Violating the fundamentals of database design can have far reaching effects, long after the original designers have moved on. Common mistakes are using MAX for VARCHAR/NVARCHAR columns that don’t need it, like FirstName/LastName/Address, etc., and using DATETIME when you don’t need the time tick values, like for a check date. You’re not likely to see the negative effects of this for a long time, but those who come after you will be left with headaches that are difficult to fix. Let’s say that you had a CheckDate column on a table with billions of rows, and the CheckDate column was part of the clustering key. All nonclustered indexes store the clustering key internally, so instead of storing 3 bytes for a CheckDate column based upon the DATE datatype, each nonclustered index will store an extra 5 bytes (total of 8 bytes) for the DATETIME datatype.

Other solutions

If you want to optimize the size of your backups, what’s been discussed to far can help. But eventually, you’ll probably hit some type of time and/or size constraint when doing backups, even if using compression. One solution to this issue is to use some form of partitioning, be it partitioned tables and/or partitioned views.

With partitioned tables, you can mark filegroups as readonly, back them up once, and from that point on do only full and differential filegroup backups.
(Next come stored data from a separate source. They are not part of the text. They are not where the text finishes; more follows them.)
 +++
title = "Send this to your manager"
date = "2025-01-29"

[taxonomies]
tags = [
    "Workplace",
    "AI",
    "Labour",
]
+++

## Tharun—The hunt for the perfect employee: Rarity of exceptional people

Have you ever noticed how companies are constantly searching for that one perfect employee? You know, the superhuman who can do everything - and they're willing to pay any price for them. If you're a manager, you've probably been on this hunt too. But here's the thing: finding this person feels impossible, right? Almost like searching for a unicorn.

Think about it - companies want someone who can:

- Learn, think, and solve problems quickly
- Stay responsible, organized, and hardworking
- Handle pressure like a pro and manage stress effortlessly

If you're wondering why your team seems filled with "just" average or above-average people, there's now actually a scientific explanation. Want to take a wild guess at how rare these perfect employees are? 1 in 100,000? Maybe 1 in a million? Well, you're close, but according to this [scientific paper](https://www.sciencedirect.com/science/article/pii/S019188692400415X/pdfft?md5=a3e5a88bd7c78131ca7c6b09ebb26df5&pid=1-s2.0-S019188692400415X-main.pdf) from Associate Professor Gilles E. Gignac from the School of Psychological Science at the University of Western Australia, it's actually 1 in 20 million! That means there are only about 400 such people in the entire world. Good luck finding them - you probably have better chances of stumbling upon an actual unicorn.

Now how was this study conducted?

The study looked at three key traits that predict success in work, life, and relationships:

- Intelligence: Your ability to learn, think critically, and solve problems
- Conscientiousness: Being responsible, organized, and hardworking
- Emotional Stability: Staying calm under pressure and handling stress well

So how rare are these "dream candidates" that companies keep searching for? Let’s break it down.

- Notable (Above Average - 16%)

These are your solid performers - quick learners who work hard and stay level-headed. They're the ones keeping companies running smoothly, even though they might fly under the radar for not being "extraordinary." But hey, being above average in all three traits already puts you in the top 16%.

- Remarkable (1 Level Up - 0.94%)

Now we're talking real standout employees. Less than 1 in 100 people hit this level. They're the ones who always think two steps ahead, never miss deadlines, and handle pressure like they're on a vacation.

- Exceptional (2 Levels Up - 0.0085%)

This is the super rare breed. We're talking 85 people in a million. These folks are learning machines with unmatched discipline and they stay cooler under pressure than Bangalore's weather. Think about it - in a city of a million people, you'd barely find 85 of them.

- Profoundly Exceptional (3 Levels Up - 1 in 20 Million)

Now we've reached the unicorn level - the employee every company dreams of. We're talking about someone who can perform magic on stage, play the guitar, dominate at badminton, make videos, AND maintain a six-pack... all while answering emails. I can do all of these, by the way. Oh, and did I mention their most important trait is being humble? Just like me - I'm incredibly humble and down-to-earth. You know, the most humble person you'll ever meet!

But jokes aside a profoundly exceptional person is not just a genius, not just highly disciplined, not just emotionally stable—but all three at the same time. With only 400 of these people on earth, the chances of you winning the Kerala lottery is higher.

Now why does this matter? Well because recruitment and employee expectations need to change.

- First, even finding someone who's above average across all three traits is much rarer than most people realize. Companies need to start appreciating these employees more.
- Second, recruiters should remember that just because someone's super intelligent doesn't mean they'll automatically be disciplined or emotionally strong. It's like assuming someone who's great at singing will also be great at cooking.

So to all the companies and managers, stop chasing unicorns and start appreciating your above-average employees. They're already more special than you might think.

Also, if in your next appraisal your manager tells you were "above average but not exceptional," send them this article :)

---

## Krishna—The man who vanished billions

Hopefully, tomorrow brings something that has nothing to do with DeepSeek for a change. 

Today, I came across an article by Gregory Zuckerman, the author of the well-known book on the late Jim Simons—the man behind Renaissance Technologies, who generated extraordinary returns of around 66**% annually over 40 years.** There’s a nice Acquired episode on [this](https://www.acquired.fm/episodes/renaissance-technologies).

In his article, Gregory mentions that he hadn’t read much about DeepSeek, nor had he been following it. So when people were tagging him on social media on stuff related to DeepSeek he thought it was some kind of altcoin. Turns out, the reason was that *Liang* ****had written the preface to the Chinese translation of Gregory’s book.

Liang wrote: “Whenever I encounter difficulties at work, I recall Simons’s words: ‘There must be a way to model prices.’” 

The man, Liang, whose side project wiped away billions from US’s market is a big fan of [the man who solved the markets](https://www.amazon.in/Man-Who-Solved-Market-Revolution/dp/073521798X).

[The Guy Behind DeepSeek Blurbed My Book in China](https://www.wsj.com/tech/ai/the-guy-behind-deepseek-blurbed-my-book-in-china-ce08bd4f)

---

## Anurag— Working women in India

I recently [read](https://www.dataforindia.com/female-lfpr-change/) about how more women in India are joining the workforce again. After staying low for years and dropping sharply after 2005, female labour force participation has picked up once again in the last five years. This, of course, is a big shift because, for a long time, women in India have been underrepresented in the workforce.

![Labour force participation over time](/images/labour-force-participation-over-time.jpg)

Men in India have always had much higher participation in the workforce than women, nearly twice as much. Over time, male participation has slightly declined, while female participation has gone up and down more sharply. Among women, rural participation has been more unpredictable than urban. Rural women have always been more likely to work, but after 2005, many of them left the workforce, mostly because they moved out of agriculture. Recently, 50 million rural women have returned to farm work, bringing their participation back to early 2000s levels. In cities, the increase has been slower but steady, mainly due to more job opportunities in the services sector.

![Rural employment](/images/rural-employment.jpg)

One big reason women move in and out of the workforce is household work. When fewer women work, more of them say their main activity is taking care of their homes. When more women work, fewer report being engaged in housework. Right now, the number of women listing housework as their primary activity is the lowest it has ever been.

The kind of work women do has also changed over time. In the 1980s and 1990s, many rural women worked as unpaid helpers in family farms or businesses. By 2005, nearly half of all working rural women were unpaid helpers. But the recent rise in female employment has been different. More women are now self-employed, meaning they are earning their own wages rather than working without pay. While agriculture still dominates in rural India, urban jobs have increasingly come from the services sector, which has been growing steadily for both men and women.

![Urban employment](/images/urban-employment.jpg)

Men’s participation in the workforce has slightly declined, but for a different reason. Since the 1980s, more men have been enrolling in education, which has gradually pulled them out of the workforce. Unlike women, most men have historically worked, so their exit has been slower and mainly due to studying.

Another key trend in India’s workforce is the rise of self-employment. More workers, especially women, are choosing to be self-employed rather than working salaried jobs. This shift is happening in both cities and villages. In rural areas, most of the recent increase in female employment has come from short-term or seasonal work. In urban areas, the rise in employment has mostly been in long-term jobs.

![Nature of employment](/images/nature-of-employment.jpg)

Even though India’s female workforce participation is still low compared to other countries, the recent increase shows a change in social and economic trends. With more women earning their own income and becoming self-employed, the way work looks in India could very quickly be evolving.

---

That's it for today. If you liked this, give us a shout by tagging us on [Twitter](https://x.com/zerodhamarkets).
Even CHECKDB can be run for specific filegroups. But be forewarned – table partitioning was introduced in SQL 2005, and there hasn’t been a lot of investment in this feature in recent years. Partitioned views solve a lot of the problems that exist with partitioned tables, but they have their own gotchas, such as not being able to insert through a partitioned view if the any of the base tables have columns that use the IDENTITY property.

As is often the case, choosing the best solution includes balancing requirements with feature limitations.